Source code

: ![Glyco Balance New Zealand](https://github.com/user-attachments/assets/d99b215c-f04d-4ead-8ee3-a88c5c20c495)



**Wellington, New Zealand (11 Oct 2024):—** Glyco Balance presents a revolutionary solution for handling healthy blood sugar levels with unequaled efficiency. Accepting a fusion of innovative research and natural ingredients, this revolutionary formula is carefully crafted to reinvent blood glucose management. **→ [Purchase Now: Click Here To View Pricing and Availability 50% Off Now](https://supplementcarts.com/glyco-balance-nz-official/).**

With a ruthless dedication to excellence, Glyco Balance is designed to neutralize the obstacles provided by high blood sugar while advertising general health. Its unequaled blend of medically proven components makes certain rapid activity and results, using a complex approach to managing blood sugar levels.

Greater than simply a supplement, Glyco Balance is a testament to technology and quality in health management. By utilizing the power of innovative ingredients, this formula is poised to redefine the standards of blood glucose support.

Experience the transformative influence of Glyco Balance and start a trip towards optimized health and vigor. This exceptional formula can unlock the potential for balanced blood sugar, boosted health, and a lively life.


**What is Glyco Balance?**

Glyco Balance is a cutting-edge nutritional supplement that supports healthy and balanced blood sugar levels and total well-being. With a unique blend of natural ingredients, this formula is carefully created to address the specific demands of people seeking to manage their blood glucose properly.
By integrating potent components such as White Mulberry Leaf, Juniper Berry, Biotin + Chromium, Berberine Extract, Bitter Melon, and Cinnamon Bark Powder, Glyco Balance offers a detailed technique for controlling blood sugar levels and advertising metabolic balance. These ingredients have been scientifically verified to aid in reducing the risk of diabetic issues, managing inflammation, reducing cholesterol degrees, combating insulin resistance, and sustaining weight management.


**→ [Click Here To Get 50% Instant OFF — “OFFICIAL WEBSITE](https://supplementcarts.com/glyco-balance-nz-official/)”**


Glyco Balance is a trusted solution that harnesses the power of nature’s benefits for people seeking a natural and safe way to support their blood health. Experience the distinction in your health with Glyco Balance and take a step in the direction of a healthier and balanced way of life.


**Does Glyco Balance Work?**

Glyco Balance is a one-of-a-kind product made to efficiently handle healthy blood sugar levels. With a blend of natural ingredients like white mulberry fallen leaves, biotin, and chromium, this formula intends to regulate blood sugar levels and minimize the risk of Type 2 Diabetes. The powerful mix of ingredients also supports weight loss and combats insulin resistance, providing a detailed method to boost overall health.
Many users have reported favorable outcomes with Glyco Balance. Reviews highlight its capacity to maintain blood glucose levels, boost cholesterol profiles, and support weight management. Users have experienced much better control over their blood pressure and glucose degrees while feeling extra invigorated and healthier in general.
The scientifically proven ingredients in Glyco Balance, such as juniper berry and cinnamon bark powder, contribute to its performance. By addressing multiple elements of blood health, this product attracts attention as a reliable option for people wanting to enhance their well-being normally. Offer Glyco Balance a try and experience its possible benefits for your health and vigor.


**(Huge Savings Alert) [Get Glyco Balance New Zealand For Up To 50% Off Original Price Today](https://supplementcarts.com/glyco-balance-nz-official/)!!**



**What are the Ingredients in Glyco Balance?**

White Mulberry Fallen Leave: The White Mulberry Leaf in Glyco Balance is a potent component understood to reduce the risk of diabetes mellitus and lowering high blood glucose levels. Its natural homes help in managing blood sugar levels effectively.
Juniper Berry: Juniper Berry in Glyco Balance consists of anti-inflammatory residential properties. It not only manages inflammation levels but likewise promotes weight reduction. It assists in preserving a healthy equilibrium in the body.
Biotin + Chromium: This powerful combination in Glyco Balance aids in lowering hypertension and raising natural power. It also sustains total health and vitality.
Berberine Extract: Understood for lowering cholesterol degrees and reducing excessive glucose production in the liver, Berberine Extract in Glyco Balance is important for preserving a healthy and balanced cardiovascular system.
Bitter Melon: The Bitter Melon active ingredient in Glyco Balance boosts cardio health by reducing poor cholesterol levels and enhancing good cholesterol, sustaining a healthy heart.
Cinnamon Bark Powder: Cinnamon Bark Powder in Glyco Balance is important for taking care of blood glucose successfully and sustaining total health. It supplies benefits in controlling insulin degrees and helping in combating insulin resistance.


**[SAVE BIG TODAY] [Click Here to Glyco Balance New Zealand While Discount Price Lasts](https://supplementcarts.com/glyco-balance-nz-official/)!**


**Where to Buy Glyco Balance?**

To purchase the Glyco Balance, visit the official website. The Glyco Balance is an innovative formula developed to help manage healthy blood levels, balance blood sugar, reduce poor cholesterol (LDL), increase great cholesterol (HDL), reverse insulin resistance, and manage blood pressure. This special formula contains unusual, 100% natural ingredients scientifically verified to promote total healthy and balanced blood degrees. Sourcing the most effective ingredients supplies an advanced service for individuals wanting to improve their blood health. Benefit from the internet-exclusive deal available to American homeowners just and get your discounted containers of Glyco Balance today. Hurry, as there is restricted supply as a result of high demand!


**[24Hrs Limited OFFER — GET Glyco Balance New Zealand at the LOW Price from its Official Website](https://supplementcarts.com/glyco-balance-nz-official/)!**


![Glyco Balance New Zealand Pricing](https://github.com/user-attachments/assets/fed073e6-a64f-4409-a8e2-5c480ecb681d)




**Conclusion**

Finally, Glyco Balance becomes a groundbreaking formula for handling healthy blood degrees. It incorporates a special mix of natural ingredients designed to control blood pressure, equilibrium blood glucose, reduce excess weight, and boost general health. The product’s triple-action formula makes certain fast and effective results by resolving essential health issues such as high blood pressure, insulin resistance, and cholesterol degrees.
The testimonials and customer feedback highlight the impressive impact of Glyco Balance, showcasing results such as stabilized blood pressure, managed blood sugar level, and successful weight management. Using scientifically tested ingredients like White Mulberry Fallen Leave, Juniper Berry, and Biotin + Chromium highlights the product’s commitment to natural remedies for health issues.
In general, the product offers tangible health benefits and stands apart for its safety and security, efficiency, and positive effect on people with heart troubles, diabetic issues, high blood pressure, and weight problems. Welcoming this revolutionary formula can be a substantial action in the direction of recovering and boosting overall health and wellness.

▬▬▬▬▬▬▬▬▬▬

INSTRUCTIONS TO FOLLOW: Give back exactly the lines from the beginning of the records through the line containing "Glyco Balance is a cutting-edge", and only those.

RESULT OF THE TASK:
Source code

: ![Glyco Balance New Zealand](https://github.com/user-attachments/assets/d99b215c-f04d-4ead-8ee3-a88c5c20c495)



**Wellington, New Zealand (11 Oct 2024):—** Glyco Balance presents a revolutionary solution for handling healthy blood sugar levels with unequaled efficiency. Accepting a fusion of innovative research and natural ingredients, this revolutionary formula is carefully crafted to reinvent blood glucose management. **→ [Purchase Now: Click Here To View Pricing and Availability 50% Off Now](https://supplementcarts.com/glyco-balance-nz-official/).**

With a ruthless dedication to excellence, Glyco Balance is designed to neutralize the obstacles provided by high blood sugar while advertising general health. Its unequaled blend of medically proven components makes certain rapid activity and results, using a complex approach to managing blood sugar levels.

Greater than simply a supplement, Glyco Balance is a testament to technology and quality in health management. By utilizing the power of innovative ingredients, this formula is poised to redefine the standards of blood glucose support.

Experience the transformative influence of Glyco Balance and start a trip towards optimized health and vigor. This exceptional formula can unlock the potential for balanced blood sugar, boosted health, and a lively life.


**What is Glyco Balance?**

Glyco Balance is a cutting-edge nutritional supplement that supports healthy and balanced blood sugar levels and total well-being. With a unique blend of natural ingredients, this formula is carefully created to address the specific demands of people seeking to manage their blood glucose properly.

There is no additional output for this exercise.